The Office of the Comptroller of the Currency has made it tougher for states to cap interest rates charged by interstate branches.

In an interpretive letter issued Tuesday, the agency said national banks must adhere only to those interest rate restrictions imposed by the state where they are headquartered, provided the bank makes at least some key lending decisions in that state. They do not have to abide by interest rate caps imposed by other states where they have branches.

"This is a huge development," said Alan S. Kaplinsky, a partner at the Philadelphia law firm Ballard, Spahr, Andrews & Ingersoll, who asked for the ruling on behalf of Huntington National Bank. "Banks have been embarking on interstate branching under a cloud."

Since the advent of interstate branching in 1994, banks have wrestled with whether branches are subject to interest rate restrictions imposed by the state where the branch is located or where the company is headquartered, he said.

His Columbus, Ohio-based client has branches in Kentucky, Florida, Indiana, Michigan, and West Virginia.

In its letter, the agency said at least one of three key lending activities must be based in the bank's home state. Those activities are approval of credit, notification of approval, and disbursal of funds.

"We wanted to fill in another piece of the puzzle for banks with multistate operations," said Julie L. Williams, the OCC's general counsel. "Generally we will look to a home state's interest rate law unless you have all of the three key activities in the host state."

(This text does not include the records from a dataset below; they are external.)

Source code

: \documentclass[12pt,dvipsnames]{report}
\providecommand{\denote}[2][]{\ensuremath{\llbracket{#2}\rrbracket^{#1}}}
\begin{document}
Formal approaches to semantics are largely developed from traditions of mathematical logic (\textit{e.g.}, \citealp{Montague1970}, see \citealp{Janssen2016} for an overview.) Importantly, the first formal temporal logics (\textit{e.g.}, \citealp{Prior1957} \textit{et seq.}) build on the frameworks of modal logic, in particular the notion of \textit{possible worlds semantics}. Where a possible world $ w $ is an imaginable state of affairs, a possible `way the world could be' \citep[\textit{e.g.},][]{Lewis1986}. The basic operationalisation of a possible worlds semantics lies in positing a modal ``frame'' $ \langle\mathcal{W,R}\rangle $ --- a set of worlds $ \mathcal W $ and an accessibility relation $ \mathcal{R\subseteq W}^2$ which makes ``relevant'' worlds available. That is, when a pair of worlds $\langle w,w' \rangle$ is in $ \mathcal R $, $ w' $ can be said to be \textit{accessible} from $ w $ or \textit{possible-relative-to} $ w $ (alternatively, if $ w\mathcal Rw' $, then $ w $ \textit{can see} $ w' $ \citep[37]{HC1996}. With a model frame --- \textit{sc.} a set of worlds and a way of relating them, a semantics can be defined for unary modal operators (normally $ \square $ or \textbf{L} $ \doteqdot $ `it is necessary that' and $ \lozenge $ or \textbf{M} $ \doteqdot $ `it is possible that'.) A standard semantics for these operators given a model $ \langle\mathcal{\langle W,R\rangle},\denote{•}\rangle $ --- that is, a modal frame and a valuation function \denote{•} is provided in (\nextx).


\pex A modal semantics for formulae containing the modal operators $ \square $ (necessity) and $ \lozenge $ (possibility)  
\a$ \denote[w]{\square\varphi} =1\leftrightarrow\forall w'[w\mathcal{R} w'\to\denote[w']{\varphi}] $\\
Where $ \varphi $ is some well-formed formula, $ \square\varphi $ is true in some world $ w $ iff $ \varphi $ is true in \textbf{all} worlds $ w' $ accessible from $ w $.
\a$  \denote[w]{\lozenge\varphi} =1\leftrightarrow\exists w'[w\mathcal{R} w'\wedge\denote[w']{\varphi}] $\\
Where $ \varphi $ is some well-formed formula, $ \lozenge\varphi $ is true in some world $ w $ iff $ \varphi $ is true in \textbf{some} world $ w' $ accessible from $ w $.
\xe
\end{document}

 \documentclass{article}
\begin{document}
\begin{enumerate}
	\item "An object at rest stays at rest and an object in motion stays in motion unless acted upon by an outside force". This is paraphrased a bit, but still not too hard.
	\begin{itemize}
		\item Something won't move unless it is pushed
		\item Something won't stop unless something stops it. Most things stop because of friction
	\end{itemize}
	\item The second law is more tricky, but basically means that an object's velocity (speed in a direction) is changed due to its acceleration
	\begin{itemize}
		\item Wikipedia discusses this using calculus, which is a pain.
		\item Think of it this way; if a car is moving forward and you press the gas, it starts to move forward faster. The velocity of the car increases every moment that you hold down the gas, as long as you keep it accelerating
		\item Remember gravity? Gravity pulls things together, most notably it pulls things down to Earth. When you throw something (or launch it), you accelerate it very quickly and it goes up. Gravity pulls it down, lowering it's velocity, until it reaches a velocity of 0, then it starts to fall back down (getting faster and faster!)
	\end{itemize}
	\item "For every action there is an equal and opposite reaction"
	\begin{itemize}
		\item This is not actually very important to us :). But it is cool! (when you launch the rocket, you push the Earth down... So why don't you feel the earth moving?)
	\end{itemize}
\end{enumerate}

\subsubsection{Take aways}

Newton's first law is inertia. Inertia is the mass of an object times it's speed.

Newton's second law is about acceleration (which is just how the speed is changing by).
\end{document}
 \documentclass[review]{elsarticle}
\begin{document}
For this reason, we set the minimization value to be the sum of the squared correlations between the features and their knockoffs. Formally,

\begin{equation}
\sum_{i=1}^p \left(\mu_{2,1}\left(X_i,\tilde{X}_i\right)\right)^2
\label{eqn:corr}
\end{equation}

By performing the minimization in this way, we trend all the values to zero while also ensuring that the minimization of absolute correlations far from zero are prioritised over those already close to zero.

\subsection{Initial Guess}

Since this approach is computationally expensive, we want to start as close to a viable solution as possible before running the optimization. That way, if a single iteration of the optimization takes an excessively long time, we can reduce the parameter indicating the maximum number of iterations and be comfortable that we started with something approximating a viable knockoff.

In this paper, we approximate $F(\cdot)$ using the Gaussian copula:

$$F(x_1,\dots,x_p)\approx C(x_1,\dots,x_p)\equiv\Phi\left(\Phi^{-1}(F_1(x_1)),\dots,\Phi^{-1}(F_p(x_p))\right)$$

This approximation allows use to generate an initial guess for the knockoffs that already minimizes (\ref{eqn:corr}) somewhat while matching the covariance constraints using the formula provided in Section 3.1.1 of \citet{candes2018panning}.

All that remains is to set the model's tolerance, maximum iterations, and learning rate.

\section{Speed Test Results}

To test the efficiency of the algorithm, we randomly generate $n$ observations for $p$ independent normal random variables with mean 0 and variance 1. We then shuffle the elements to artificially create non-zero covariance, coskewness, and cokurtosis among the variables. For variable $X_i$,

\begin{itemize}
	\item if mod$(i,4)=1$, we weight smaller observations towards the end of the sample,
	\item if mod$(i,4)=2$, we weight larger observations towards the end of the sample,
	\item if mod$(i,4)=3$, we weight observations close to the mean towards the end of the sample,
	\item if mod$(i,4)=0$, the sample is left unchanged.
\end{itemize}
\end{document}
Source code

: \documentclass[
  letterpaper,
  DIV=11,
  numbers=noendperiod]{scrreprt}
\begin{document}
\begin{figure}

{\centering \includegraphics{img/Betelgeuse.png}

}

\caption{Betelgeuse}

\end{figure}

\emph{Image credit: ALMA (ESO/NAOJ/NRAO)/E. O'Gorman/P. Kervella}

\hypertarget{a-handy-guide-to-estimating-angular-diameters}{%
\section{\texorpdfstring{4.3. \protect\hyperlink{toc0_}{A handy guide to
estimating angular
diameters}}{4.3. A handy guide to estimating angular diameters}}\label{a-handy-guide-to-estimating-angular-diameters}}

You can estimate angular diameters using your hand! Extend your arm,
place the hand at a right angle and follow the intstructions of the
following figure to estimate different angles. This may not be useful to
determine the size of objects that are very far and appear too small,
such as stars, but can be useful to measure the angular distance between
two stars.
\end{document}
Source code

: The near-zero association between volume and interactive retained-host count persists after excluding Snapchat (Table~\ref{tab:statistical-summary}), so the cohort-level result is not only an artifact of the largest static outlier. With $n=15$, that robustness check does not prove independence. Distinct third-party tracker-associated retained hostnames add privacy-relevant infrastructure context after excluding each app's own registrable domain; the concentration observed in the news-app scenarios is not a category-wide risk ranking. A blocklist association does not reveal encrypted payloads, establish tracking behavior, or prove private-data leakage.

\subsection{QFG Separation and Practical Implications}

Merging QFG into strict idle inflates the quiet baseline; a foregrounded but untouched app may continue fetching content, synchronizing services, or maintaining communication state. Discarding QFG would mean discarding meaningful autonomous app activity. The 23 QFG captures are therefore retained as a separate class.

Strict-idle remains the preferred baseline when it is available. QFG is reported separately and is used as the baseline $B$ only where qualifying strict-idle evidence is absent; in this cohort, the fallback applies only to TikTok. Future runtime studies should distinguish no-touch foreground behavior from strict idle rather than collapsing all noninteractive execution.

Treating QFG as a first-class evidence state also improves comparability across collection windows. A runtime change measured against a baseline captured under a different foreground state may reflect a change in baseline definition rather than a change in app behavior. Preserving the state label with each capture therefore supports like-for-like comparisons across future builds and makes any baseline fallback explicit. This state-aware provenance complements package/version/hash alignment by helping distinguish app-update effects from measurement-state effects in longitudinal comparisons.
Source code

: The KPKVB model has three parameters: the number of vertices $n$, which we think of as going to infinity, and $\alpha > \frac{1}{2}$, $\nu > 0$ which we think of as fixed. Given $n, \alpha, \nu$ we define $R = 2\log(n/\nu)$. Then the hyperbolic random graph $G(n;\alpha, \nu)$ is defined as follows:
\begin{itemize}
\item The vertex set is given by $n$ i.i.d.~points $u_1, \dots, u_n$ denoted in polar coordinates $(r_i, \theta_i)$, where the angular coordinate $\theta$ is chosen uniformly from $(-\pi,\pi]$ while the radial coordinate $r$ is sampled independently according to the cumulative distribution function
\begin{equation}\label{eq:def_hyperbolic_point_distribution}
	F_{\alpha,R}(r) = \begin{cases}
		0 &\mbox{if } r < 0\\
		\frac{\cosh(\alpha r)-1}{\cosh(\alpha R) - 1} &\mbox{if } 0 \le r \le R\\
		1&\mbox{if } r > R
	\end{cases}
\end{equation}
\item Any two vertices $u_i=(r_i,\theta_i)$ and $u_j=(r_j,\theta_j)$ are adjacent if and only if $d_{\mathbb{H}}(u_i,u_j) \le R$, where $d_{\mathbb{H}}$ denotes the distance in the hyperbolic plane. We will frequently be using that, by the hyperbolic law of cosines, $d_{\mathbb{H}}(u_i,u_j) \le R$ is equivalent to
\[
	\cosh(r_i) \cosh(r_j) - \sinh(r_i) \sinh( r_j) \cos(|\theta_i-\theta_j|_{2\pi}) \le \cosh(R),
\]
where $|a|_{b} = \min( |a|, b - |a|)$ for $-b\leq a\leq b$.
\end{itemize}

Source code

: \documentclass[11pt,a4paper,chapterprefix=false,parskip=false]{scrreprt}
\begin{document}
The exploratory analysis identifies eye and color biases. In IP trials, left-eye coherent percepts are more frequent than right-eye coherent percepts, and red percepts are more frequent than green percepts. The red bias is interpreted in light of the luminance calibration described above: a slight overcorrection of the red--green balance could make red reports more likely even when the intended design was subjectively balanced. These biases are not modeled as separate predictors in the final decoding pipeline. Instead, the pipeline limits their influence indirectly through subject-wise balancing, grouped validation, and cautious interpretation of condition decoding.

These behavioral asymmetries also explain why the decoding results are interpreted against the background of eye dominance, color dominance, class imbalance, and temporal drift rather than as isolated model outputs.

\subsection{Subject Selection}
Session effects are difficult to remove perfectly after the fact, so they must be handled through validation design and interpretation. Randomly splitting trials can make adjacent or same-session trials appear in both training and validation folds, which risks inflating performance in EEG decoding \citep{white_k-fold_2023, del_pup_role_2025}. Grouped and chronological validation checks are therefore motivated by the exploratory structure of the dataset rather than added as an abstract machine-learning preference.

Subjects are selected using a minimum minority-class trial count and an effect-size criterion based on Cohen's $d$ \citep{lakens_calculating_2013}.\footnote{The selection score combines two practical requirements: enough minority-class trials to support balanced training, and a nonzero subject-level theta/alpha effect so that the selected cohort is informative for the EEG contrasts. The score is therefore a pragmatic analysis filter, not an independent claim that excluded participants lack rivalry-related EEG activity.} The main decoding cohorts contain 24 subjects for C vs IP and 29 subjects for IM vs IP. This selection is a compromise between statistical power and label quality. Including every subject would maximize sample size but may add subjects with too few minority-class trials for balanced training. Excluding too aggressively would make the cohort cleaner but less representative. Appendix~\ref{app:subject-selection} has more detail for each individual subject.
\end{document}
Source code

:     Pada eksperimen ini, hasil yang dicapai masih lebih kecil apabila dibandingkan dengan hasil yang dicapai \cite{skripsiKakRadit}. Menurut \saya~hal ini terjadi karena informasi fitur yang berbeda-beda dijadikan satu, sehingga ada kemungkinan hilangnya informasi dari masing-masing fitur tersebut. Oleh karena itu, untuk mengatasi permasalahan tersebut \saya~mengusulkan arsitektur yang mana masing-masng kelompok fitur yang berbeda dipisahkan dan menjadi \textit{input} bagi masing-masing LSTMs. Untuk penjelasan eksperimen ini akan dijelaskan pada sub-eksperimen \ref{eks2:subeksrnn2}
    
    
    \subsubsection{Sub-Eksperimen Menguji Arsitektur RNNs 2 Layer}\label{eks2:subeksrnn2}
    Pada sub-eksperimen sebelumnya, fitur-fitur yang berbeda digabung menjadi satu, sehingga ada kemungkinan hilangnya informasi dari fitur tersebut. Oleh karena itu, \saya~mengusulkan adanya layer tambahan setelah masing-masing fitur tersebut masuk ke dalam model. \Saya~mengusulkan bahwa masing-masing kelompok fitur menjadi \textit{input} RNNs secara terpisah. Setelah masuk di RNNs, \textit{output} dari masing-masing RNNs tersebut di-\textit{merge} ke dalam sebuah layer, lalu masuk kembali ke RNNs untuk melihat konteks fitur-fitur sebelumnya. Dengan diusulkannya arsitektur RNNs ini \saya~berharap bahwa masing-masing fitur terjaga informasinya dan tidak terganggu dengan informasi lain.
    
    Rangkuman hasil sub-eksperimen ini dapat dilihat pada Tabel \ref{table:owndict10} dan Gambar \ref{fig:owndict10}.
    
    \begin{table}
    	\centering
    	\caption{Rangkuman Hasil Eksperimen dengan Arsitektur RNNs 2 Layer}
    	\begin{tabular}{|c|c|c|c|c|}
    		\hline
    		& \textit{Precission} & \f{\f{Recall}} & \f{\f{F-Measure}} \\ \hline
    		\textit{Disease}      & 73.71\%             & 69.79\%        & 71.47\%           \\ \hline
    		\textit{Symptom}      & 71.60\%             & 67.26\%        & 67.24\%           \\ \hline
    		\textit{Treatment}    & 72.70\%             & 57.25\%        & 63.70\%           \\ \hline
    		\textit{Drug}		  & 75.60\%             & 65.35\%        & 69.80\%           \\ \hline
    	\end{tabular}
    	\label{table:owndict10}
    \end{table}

David Roderer, an attorney with Goodwin, Procter & Hoar, said the decision should be a boon to banks. "National banks are now free to structure their lending operations to take advantage of either a home state's or a host state's usury ceiling," he said.

But state banking officials complained the OCC made it too easy to get around interest rate restrictions.

"We are very concerned about preserving authority of host state consumer regulators," said Charles W. Phillips, director of the Indiana Department of Financial Institutions.

A host state's interest rate rules should apply any time a branch disburses cash to customers, Mr. Phillips said.

But Ms. Williams said Congress clearly provided broad authority for multistate banks to rely on the interest rules of their home states when it passed the Riegle-Neal Interstate Banking and Branching Efficiency Act of 1994. "The mere presence of a host state branch does not defeat the ability of a national bank to apply its home state's rates," she wrote in her letter.

Ms. Williams also laid out criteria for determining if the key lending decisions are made in the home state.

Loan approvals are considered located in the home state if the person responsible for making the final judgment is based in the bank's headquarters or uses a credit-scoring model developed in the bank's home state.

Notification of approval is a home state function if conducted by an official at the headquarters. A loan closing conducted at the branch after notification would not prevent a bank from using home state rates. "Congress explicitly provided that the closing of loans, as long as that did not implicate approval or disbursal, was to be considered a ministerial function," Ms. Williams said.

Finally, disbursal of funds would be considered a home state function unless it was made to the customer in person or credited to an account at the branch. Loans disbursed to escrow or title agents would be considered home state activities.